PyTorch 1.3 breaks OverSamplingCallback

Yeah it currently only works with integer labels. If you have any suggestions for other types of labels please let me know. Thanks for providing these tests!

When changing the sampler, you directly change the sampler with WeightedRandomSampler, but not the batch_sampler? Is there a reason for that? I remember it only working if I used the batch_sampler at least with PyTorch 1.2. Is there a way to change the batch_sampler with the dl.new command?

If passing batch_sampler then PyTorch would complain as fastai was appending whatever args are passed to the saved args. So it got both a batch_sampler and a batch_size. So I’d have to get rid of any batch options to pass a batch_sampler (passing None would likely work).
Things were different before when directly modifying the internal sampler parameters as then you’d end up with both a sampler and a batch_sampler which would likely cause an error. This method of just specifying a new sampler and letting the batch_sampler get created is what the Distributed stuff does.

As long as it works the same way with the correct distribution then it’s fine.

You can check that it’s oversampling correctly using a snippet like this:

labels = []
for img,target in data.train_dl:
    labels.append(target)
labels = torch.cat(labels)
plt.hist(labels)
1 Like

That’s nice.

In terms of enhancements:
I think if you take the items and counts from np.unique then you could map self.labels to indexes into the unique counts and it should work for arbitrary items. You might then want to check you weren’t getting something silly like a list of filenames (or RLE masks as I once tried without thinking). It would be pretty slow with lots of unique values (you might also want to sort the labels/counts first to be able to use np.searchsorted).
Another possible option would be allowing a function from item to a label ID. For instance if doing multi-class segmentation you could provide the class of mask.That would also allow using arbitrary columns in the inner_df. Again possibly a little slow on big datasets but this only happens in on_train_begin so should generally be fine.`

That also reminds me I tried to use it once with weights, in a mutti-label segmentation task, and it had issues because it was still doing some of the calculations on labels which were masks. It probably should skip some of those calculations if provided weights.

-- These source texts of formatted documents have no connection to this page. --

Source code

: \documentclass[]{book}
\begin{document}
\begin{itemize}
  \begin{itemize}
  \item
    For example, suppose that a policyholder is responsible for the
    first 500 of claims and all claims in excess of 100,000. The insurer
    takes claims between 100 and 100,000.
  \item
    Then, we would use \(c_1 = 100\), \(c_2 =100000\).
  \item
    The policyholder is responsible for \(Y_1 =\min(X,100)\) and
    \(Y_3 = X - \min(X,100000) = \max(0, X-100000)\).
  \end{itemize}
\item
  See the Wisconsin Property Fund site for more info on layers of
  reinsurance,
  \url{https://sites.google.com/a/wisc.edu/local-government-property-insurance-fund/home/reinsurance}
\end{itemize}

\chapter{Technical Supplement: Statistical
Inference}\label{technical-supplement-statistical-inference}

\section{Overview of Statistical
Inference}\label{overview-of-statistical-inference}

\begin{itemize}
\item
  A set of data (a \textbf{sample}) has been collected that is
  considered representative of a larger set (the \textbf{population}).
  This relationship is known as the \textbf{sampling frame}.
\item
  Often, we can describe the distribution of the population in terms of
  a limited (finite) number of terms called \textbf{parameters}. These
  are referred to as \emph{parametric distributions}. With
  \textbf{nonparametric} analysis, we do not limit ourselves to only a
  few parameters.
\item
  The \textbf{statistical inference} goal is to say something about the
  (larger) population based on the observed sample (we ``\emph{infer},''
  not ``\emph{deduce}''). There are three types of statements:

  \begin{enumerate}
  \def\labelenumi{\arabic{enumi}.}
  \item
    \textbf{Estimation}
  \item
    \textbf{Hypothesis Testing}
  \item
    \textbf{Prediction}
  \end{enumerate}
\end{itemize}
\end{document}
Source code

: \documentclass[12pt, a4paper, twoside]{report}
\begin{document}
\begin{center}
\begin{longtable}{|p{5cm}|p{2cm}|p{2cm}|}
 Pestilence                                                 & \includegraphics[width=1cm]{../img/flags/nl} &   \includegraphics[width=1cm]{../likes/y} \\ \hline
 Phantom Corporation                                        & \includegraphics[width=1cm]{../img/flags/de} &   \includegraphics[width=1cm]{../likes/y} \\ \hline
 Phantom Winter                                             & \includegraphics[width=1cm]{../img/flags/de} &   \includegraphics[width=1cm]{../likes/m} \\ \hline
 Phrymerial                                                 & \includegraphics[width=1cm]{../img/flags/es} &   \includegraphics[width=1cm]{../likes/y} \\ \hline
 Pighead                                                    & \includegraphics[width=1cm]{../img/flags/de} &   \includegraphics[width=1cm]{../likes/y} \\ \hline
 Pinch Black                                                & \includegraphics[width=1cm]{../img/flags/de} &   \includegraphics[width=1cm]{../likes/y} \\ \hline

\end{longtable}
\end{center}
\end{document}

Another enhancement would be allowing the caller to specify the total_len_oversample, then you can use it for under-sampling as well (for when over-sampling results in overly long epochs or over-representation of a class). I use code for this which I think is basically the same as yours except that I set the epoch length to less than the original size.

1 Like

Thanks for your suggestions. I do plan to allow for undersampling in the future too, and convert it from OverSamplingCallback to just SamplingCallback. However, I think it might be best to leave some of these changes till fastai v2. I anyway plan to prioritize TPU callback (thanks for all your help so far) and a couple Kaggle competitions for the next couple months.

1 Like

Yeah, obviously some limitations with backward compatibility so a rewrite for v2 may be best for some. Also not major things.
Better support for passing in weights is probably the biggest as you likely quickly get into cases where it’d be better just calculating the weights yourself and there aren’t necessarily sensible defaults E.g. how long should an epoch be when undersampling? I just have a config param fixing it to a value that gives me regular enough validations (which depends on model size). So just taking care of the fastai side and a couple of samples for doing your own weights might be just as good.

Isn’t passing of weights already supported? Are there problems with it?

Yeah, when you pass in weights it still does (and did, no change) self.label_counts = np.unique(ds.y.items) and still sets the epoch length to int(self.data.c*np.max(self.label_counts)). So you get silly things if say every label is unique (e.g. mask filename or RLE)…

So it’s a problem mainly for segmentation problems? I will look into it but I have not worked much with segmentation problems. I will see if I can come up with a quick fix. If not, I will probably have to fix it for fastai v2.

Well, anything where you want to weight based on label group, not the actual label, but yeah segmentation would be the common one. The main thing is just not doing any label calculations if weights are provided (which likely means the user also needs to pass the epoch length). Actually calculating the weights depends on the problem.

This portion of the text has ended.